Only the lines from the one containing "<sub>*NCM & QMI" through the one containing "[Buy me maté" should be printed, exactly as they appear below, with both ends included.
────────────────────────────────────────
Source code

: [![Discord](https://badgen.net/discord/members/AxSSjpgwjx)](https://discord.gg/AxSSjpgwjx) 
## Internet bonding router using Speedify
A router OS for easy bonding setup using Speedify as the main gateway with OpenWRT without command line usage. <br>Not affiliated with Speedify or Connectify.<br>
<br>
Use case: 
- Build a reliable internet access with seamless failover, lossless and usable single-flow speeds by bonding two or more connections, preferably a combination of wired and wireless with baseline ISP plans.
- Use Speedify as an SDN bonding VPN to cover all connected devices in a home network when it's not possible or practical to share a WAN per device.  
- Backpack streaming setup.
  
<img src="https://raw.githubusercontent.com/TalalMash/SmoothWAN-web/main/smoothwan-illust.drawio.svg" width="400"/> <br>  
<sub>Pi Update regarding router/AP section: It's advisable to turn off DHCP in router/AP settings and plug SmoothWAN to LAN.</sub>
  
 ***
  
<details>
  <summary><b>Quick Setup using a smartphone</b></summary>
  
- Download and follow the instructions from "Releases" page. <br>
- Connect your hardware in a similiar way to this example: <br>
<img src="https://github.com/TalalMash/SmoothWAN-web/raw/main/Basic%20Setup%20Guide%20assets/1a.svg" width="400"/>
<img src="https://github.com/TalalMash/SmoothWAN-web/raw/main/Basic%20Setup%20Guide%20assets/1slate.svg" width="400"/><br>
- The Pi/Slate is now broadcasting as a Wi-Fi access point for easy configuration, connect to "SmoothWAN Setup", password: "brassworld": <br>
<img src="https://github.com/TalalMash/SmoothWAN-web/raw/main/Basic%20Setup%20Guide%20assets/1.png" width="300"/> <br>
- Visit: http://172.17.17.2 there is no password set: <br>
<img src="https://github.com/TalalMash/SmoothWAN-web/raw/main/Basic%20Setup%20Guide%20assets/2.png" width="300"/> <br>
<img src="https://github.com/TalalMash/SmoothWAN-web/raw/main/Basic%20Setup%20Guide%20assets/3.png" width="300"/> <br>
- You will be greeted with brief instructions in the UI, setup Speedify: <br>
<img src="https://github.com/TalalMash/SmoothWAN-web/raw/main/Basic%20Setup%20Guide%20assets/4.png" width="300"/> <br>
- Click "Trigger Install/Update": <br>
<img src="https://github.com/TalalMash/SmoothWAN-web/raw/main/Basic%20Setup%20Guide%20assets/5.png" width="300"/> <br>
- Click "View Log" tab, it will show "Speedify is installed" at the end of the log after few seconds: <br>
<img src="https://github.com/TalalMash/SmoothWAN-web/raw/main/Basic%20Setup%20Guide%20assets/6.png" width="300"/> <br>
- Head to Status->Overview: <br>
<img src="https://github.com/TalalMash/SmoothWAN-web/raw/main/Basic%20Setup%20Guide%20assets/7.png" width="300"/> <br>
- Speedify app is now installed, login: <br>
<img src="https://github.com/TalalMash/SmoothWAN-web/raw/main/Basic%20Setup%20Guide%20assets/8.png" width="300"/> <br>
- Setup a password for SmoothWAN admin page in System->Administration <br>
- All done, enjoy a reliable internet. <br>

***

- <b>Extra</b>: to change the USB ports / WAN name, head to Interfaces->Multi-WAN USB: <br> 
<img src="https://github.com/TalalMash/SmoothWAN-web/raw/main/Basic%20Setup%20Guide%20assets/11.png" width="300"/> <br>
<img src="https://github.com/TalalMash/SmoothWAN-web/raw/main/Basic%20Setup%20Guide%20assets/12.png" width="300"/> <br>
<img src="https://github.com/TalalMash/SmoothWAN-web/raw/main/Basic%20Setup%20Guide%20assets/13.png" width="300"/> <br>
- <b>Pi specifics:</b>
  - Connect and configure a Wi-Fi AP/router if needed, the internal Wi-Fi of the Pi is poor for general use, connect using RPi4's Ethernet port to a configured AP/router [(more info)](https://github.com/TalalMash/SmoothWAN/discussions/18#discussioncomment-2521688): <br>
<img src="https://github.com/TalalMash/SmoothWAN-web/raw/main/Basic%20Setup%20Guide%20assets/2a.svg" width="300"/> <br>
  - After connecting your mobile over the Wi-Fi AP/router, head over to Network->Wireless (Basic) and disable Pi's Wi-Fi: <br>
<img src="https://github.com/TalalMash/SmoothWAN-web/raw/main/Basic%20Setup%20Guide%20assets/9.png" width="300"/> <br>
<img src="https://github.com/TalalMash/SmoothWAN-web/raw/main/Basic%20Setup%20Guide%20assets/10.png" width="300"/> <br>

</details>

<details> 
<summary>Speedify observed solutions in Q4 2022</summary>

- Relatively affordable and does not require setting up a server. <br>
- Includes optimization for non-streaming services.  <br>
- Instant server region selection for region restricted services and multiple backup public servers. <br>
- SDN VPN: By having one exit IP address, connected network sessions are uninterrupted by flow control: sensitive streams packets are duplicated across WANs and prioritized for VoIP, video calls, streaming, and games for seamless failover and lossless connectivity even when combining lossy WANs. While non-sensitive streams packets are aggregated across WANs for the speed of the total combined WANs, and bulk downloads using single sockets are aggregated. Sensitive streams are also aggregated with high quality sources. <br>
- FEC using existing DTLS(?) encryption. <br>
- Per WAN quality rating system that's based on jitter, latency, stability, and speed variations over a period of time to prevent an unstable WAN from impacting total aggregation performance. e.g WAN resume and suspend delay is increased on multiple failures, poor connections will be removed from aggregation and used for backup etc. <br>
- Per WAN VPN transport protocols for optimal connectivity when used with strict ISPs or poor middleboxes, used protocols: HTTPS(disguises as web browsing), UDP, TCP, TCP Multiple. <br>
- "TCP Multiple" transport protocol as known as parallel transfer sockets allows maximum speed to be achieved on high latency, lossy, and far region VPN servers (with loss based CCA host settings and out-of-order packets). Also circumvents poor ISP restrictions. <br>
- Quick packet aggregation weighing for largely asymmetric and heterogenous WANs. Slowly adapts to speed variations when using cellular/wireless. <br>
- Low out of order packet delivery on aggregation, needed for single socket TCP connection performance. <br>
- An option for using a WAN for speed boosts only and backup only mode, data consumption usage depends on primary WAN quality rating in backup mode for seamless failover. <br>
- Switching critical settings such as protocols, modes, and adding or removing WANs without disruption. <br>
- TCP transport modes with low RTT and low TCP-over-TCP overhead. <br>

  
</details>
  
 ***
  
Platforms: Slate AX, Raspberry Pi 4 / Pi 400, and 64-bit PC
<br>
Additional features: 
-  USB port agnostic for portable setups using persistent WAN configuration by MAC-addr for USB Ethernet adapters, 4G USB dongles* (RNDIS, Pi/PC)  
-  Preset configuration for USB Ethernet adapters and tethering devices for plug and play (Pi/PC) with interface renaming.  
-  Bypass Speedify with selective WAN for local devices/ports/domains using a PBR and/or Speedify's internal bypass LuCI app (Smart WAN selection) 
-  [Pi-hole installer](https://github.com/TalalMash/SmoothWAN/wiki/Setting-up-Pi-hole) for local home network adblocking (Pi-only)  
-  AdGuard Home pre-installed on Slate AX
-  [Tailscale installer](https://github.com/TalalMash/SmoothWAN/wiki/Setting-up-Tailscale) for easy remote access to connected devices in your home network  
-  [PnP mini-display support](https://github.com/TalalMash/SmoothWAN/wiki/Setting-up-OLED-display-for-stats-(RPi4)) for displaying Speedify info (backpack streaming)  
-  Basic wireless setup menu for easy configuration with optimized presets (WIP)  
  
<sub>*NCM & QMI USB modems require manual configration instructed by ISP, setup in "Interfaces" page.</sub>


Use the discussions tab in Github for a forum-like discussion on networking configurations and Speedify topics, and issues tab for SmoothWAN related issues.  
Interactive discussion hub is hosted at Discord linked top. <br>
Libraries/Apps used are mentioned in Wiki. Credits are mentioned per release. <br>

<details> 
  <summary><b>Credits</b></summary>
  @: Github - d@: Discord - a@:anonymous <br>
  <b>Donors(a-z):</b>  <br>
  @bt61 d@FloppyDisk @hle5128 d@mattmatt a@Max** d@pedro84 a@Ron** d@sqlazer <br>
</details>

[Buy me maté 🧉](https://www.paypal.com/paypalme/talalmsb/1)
────────────────────────────────────────
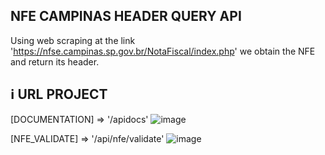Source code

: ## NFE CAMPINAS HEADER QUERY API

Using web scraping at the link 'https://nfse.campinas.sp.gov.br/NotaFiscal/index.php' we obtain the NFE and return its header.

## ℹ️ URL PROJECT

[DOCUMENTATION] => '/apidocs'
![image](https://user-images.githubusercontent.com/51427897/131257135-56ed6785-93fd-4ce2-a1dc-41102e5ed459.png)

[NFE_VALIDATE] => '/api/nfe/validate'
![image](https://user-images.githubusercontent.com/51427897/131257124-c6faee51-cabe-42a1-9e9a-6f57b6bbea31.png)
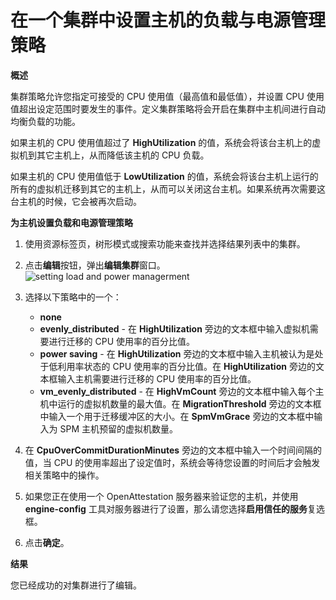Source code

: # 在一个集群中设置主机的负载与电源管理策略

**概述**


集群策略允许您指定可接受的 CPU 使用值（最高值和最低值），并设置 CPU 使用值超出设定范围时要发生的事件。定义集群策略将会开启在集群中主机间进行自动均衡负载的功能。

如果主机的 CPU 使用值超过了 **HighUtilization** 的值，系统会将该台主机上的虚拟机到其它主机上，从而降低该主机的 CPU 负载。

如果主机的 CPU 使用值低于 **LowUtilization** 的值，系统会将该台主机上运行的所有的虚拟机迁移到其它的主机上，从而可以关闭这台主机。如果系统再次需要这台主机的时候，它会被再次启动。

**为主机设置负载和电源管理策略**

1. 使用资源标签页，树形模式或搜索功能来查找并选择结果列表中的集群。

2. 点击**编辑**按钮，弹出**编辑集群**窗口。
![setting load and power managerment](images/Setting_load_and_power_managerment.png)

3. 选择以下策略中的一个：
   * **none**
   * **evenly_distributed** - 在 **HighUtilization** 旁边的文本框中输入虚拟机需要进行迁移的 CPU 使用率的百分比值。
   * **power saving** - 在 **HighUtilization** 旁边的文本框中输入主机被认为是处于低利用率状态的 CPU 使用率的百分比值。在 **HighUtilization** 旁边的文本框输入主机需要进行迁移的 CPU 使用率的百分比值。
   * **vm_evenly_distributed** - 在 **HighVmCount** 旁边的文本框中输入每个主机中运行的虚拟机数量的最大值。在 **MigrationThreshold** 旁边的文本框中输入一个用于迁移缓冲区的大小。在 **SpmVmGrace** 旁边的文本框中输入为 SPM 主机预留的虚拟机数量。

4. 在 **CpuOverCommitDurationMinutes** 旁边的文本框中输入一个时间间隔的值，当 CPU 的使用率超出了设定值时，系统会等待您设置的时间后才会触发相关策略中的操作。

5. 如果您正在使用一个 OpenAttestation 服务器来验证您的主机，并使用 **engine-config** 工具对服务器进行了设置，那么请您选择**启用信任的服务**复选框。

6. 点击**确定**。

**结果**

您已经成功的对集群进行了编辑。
────────────────────────────────────────
_Written response_.
<sub>*NCM & QMI USB modems require manual configration instructed by ISP, setup in "Interfaces" page.</sub>


Use the discussions tab in Github for a forum-like discussion on networking configurations and Speedify topics, and issues tab for SmoothWAN related issues.  
Interactive discussion hub is hosted at Discord linked top. <br>
Libraries/Apps used are mentioned in Wiki. Credits are mentioned per release. <br>

<details> 
  <summary><b>Credits</b></summary>
  @: Github - d@: Discord - a@:anonymous <br>
  <b>Donors(a-z):</b>  <br>
  @bt61 d@FloppyDisk @hle5128 d@mattmatt a@Max** d@pedro84 a@Ron** d@sqlazer <br>
</details>

[Buy me maté 🧉](https://www.paypal.com/paypalme/talalmsb/1)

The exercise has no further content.